Research Contributions


Professor Vijaykumar's research addresses some of the most important challenges in the field of high-performance microprocessor architecture. The challenges include transient faults, inductive noise, power dissipation, and wire delay, all of which are worsening due to CMOS scaling.

As the supply voltage is scaled down to reduce per-transistor power, transistors become more susceptible to transient faults due to particle strikes caused by radiation from packaging materials and cosmic rays. Vijaykumar's work (SRTR and CRTR) is the first to propose hardware-based recovery from transient faults. Supply-voltage scaling also causes the absolute noise margin to shrink. At the same time, current spikes due to variation in processor activity causes the inductive elements in the power supply to induce noise in the supply voltage exceeding the noise margin. Vijaykumar's work (pipeline damping and resonance tuning) has pioneered concepts in controlling inductive noise at the architecture level by limiting the variability in processor activity. Furthermore, supply-voltage scaling forces the threshold voltage of the transistor to be lowered in order to maintain high performance. However, lower threshold voltage implies exponentially more leakage current. Vijaykumar and his colleagues published the first technique (gated-Vdd) to reduce leakage in caches.

With his colleague, he has shown (SC++ paper) that sequential consistency can be made to perform as well as release consistency by employing some modest amount of buffering. This paper shows one way to settle a decade-long debate on memory consistency models in the architecture community, and has been included in the Readings in Computer Architecture.

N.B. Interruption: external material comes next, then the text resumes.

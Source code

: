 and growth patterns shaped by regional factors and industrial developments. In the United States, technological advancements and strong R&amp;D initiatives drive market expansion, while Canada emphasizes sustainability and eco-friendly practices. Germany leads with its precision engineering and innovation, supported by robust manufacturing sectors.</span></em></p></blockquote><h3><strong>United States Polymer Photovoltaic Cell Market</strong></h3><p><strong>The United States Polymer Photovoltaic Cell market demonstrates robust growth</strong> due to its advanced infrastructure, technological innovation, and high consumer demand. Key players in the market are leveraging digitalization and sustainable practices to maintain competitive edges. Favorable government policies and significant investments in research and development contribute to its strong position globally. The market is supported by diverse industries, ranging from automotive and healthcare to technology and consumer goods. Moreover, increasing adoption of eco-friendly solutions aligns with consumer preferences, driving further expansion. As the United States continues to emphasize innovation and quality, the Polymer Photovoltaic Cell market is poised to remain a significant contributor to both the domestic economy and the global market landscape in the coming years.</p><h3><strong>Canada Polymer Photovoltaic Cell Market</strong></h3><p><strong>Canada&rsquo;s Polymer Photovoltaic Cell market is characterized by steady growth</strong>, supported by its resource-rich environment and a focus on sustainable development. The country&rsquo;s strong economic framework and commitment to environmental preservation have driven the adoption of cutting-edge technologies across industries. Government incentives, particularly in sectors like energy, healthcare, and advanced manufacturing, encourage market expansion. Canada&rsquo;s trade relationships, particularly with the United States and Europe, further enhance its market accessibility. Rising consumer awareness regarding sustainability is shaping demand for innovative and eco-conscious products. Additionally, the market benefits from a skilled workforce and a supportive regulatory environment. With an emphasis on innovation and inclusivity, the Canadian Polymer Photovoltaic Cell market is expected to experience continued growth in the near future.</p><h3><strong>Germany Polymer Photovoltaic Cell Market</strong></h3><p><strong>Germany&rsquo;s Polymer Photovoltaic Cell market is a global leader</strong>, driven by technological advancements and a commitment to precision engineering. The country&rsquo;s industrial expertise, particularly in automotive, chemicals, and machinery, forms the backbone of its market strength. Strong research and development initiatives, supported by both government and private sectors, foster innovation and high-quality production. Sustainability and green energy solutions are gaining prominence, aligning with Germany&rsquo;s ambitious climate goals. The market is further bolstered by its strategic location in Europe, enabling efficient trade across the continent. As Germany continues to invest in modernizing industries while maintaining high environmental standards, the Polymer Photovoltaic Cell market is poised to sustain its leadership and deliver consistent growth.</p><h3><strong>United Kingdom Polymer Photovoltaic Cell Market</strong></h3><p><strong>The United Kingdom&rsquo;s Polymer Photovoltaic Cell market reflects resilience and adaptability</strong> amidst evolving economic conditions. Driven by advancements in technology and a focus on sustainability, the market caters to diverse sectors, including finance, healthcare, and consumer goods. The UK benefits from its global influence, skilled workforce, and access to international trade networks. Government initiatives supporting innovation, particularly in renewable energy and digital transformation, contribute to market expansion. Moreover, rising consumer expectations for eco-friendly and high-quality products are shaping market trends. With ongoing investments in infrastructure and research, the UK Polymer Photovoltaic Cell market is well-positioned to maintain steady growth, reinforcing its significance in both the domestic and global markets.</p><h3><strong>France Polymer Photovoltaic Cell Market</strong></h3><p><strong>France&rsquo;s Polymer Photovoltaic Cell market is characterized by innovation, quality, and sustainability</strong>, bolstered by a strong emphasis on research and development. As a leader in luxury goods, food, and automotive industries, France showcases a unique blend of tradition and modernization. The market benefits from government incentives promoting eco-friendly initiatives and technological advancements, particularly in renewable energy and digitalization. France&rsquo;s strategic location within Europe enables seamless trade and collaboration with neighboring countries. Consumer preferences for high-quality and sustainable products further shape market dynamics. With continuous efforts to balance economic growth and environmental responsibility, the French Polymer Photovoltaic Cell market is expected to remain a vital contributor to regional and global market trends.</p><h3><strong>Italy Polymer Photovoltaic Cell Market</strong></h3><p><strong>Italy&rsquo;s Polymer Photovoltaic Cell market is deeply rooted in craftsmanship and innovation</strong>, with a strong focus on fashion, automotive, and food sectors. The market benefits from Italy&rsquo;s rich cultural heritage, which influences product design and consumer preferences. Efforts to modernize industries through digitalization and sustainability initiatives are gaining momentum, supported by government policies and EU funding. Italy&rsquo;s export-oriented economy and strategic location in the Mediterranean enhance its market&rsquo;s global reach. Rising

Because wires do not scale as well as transistors, wire delay has become the leading hinderance to scaling of performance. Vijaykumar's graduate work (Multiscalar architecture) is the first distributed microarchitecture and introduced the concept of speculative threads. He proposed the first cache versioning protocol (Speculative versioning cache - SVC) to allow distributed caches to run speculative threads. Projects from Stanford (Hydra), Illinois (IA-COMA TLS), and CMU (Stampede) have built on Multiscalar and SVC. With his colleagues in grad school, he also proposed dynamic synchronization for memory dependencies.